◆ ACTIVITY ◆
Gather all lines with "珍言真语" from the records.

[Stored data entries]
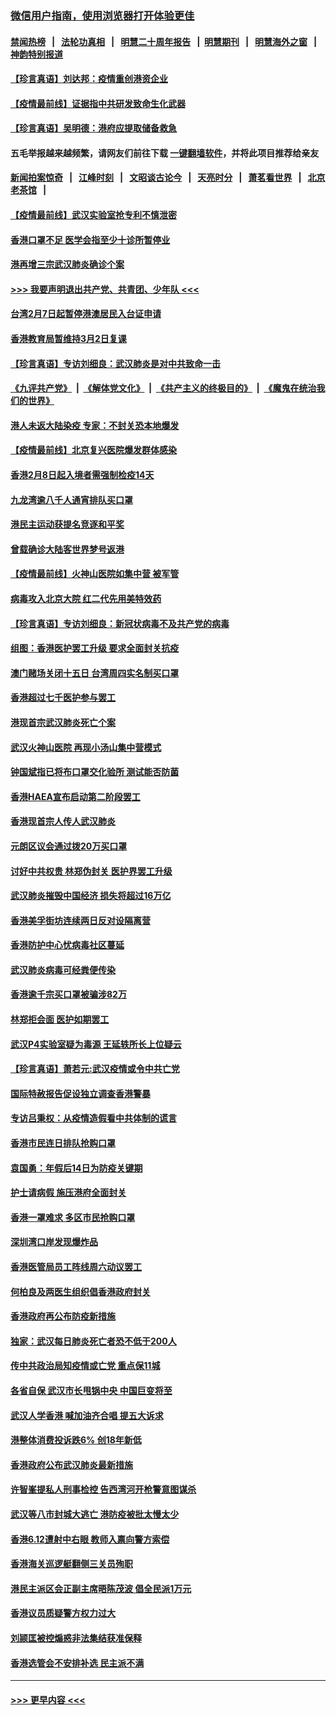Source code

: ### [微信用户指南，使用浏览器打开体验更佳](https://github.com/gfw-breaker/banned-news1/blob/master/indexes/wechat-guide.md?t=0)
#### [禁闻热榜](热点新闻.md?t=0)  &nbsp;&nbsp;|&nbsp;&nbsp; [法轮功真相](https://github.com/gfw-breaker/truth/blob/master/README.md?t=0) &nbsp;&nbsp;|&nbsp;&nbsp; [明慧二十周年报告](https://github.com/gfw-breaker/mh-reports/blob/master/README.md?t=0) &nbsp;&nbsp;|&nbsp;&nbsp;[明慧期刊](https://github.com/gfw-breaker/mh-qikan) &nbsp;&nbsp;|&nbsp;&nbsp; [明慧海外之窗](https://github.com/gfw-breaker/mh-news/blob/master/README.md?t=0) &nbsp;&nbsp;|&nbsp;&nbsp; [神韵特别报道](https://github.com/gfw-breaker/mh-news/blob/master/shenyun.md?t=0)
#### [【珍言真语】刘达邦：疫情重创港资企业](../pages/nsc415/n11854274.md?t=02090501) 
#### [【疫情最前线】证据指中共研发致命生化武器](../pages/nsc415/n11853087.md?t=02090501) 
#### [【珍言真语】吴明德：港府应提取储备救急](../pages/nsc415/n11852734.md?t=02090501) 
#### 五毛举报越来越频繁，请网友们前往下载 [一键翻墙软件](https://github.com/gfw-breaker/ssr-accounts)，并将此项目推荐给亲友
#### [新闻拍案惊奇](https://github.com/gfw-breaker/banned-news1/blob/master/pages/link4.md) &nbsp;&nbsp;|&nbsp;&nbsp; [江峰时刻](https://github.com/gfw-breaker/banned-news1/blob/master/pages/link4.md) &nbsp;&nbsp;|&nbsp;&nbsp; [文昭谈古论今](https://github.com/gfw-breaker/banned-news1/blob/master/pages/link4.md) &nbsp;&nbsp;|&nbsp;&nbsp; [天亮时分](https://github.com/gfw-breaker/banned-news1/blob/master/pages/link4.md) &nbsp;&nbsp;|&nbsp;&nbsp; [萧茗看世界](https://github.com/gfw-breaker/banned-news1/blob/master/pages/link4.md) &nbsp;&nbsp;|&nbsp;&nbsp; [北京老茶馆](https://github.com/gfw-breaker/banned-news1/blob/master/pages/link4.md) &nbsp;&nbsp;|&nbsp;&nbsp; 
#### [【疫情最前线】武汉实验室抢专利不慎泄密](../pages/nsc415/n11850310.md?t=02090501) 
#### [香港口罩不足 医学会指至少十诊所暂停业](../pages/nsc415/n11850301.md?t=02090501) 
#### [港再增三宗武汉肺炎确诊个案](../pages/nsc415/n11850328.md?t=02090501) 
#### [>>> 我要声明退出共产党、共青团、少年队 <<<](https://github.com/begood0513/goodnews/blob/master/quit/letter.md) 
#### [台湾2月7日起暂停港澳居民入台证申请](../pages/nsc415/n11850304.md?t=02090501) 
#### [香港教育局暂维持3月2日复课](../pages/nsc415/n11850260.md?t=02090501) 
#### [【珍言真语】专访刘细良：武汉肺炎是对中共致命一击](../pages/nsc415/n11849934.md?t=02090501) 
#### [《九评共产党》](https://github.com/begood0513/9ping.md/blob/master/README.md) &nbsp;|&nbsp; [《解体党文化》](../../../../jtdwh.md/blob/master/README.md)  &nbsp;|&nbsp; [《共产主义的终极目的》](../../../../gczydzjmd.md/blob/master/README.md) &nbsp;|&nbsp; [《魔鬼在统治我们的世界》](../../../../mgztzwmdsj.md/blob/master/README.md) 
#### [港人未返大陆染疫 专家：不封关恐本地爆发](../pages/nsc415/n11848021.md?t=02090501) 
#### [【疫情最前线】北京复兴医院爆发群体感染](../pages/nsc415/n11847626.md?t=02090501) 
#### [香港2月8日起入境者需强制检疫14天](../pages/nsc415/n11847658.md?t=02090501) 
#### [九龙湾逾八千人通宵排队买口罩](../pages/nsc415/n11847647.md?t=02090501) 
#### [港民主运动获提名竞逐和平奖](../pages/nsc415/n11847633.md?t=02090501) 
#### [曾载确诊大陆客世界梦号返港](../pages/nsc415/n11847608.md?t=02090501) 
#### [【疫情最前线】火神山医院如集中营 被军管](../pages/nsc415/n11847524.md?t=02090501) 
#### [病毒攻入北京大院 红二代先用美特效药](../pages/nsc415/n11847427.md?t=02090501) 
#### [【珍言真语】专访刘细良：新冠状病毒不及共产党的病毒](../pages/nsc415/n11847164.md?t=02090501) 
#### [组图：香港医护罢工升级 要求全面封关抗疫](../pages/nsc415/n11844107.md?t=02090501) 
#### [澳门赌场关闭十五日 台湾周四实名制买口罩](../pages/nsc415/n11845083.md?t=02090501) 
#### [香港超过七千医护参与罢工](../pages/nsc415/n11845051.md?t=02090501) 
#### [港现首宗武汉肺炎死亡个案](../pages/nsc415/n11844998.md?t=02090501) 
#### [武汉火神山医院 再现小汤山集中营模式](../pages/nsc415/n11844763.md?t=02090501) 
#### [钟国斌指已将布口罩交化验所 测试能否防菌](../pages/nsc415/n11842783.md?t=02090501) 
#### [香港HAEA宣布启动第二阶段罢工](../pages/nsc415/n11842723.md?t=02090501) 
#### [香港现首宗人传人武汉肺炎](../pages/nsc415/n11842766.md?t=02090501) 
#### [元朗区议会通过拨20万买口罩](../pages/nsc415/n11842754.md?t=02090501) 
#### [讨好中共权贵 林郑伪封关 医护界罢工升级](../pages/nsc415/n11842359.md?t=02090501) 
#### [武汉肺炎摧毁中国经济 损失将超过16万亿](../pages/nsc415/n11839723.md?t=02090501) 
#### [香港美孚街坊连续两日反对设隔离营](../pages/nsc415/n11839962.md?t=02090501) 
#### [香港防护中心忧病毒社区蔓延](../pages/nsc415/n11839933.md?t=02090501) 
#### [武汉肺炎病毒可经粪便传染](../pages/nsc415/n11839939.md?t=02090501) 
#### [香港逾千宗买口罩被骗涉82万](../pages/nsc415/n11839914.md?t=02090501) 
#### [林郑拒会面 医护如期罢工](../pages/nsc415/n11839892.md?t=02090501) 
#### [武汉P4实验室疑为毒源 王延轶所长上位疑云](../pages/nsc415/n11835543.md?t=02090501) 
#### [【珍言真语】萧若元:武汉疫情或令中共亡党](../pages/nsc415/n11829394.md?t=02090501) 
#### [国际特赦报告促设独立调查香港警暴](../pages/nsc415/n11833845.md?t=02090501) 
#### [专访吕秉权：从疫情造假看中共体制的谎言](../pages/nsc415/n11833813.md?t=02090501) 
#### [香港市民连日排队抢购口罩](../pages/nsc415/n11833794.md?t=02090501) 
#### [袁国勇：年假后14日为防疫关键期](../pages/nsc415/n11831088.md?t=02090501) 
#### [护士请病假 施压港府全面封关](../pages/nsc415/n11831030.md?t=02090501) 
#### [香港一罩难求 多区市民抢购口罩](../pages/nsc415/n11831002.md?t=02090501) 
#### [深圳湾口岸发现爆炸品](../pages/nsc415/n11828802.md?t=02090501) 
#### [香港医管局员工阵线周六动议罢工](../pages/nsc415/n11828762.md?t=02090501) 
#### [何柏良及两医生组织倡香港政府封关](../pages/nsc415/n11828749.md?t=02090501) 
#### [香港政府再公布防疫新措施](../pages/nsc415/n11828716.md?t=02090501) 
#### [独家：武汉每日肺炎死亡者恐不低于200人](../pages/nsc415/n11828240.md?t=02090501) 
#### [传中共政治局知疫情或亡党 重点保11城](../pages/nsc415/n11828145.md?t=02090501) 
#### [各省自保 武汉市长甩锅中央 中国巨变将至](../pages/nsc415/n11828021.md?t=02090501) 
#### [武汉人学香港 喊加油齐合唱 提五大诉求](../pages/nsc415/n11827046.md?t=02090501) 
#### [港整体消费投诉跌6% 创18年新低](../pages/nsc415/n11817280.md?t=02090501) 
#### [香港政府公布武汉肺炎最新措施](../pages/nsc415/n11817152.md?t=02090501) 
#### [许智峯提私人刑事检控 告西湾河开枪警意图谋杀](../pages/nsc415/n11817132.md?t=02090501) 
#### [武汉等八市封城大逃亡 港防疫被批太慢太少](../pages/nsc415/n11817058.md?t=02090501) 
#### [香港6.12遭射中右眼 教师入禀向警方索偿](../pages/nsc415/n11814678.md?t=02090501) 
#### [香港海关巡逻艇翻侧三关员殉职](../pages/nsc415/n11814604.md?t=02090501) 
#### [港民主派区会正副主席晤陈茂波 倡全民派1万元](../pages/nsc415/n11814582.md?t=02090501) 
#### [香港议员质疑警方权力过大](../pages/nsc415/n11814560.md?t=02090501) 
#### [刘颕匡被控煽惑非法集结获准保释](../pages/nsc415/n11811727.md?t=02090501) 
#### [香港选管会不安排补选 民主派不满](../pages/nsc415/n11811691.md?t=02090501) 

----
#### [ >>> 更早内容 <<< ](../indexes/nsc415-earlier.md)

◆ SOLUTION TO THE PROBLEM ◆
#### [【珍言真语】刘达邦：疫情重创港资企业](../pages/nsc415/n11854274.md?t=02090501) 
#### [【珍言真语】吴明德：港府应提取储备救急](../pages/nsc415/n11852734.md?t=02090501) 
#### [【珍言真语】专访刘细良：武汉肺炎是对中共致命一击](../pages/nsc415/n11849934.md?t=02090501) 
#### [【珍言真语】专访刘细良：新冠状病毒不及共产党的病毒](../pages/nsc415/n11847164.md?t=02090501) 
#### [【珍言真语】萧若元:武汉疫情或令中共亡党](../pages/nsc415/n11829394.md?t=02090501) 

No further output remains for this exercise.